### The problem
Lines before the one with "将sum()、count()与case结合使用，可以实现分段统计。" are left out; return that line and all that follow it, exactly, through the end of the data.

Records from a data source

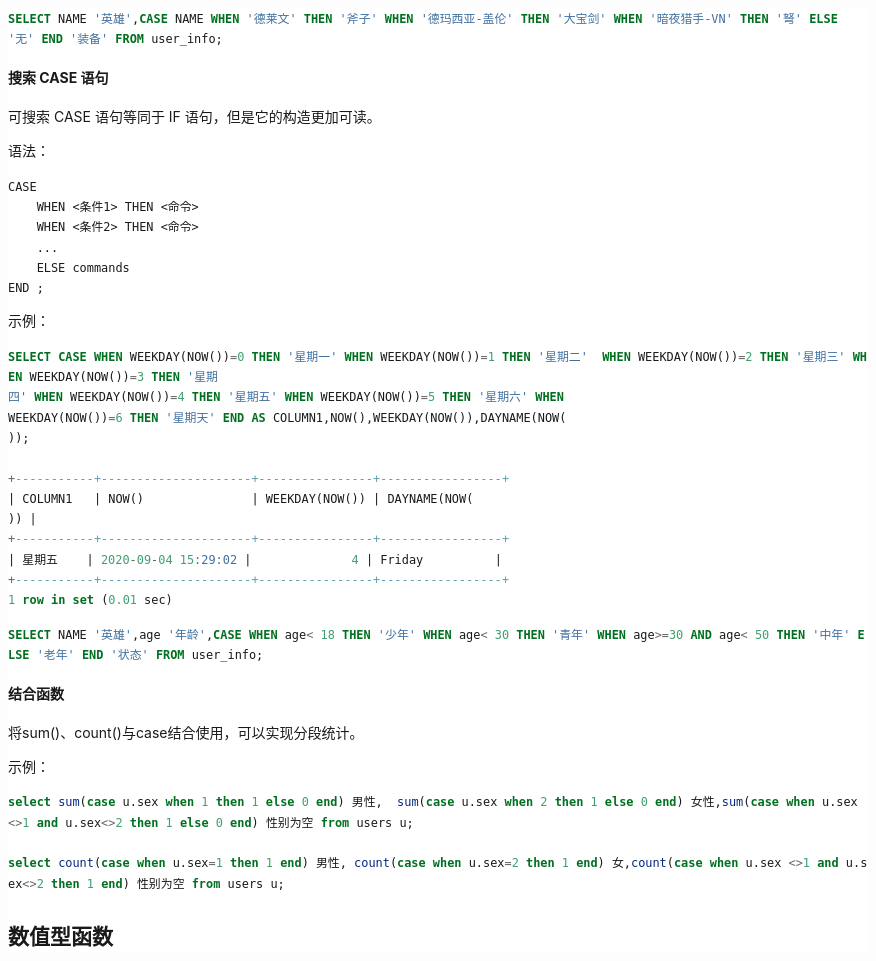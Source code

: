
 ```sql
SELECT NAME '英雄',CASE NAME WHEN '德莱文' THEN '斧子' WHEN '德玛西亚-盖伦' THEN '大宝剑' WHEN '暗夜猎手-VN' THEN '弩' ELSE '无' END '装备' FROM user_info;
```

#### 搜索 CASE 语句

 可搜索 CASE 语句等同于 IF 语句，但是它的构造更加可读。

语法：

```
CASE
    WHEN <条件1> THEN <命令>
    WHEN <条件2> THEN <命令>
    ...
    ELSE commands
END ;
```

示例：

```sql
SELECT CASE WHEN WEEKDAY(NOW())=0 THEN '星期一' WHEN WEEKDAY(NOW())=1 THEN '星期二'  WHEN WEEKDAY(NOW())=2 THEN '星期三' WHEN WEEKDAY(NOW())=3 THEN '星期
四' WHEN WEEKDAY(NOW())=4 THEN '星期五' WHEN WEEKDAY(NOW())=5 THEN '星期六' WHEN
WEEKDAY(NOW())=6 THEN '星期天' END AS COLUMN1,NOW(),WEEKDAY(NOW()),DAYNAME(NOW(
));

+-----------+---------------------+----------------+-----------------+
| COLUMN1   | NOW()               | WEEKDAY(NOW()) | DAYNAME(NOW(
)) |
+-----------+---------------------+----------------+-----------------+
| 星期五    | 2020-09-04 15:29:02 |              4 | Friday          |
+-----------+---------------------+----------------+-----------------+
1 row in set (0.01 sec)
```

```sql
SELECT NAME '英雄',age '年龄',CASE WHEN age< 18 THEN '少年' WHEN age< 30 THEN '青年' WHEN age>=30 AND age< 50 THEN '中年' ELSE '老年' END '状态' FROM user_info;
```

#### 结合函数

将sum()、count()与case结合使用，可以实现分段统计。

示例：

```sql
select sum(case u.sex when 1 then 1 else 0 end) 男性,  sum(case u.sex when 2 then 1 else 0 end) 女性,sum(case when u.sex <>1 and u.sex<>2 then 1 else 0 end) 性别为空 from users u;

select count(case when u.sex=1 then 1 end) 男性, count(case when u.sex=2 then 1 end) 女,count(case when u.sex <>1 and u.sex<>2 then 1 end) 性别为空 from users u;
```

## 数值型函数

### Exercise solution
将sum()、count()与case结合使用，可以实现分段统计。

示例：

```sql
select sum(case u.sex when 1 then 1 else 0 end) 男性,  sum(case u.sex when 2 then 1 else 0 end) 女性,sum(case when u.sex <>1 and u.sex<>2 then 1 else 0 end) 性别为空 from users u;

select count(case when u.sex=1 then 1 end) 男性, count(case when u.sex=2 then 1 end) 女,count(case when u.sex <>1 and u.sex<>2 then 1 end) 性别为空 from users u;
```

## 数值型函数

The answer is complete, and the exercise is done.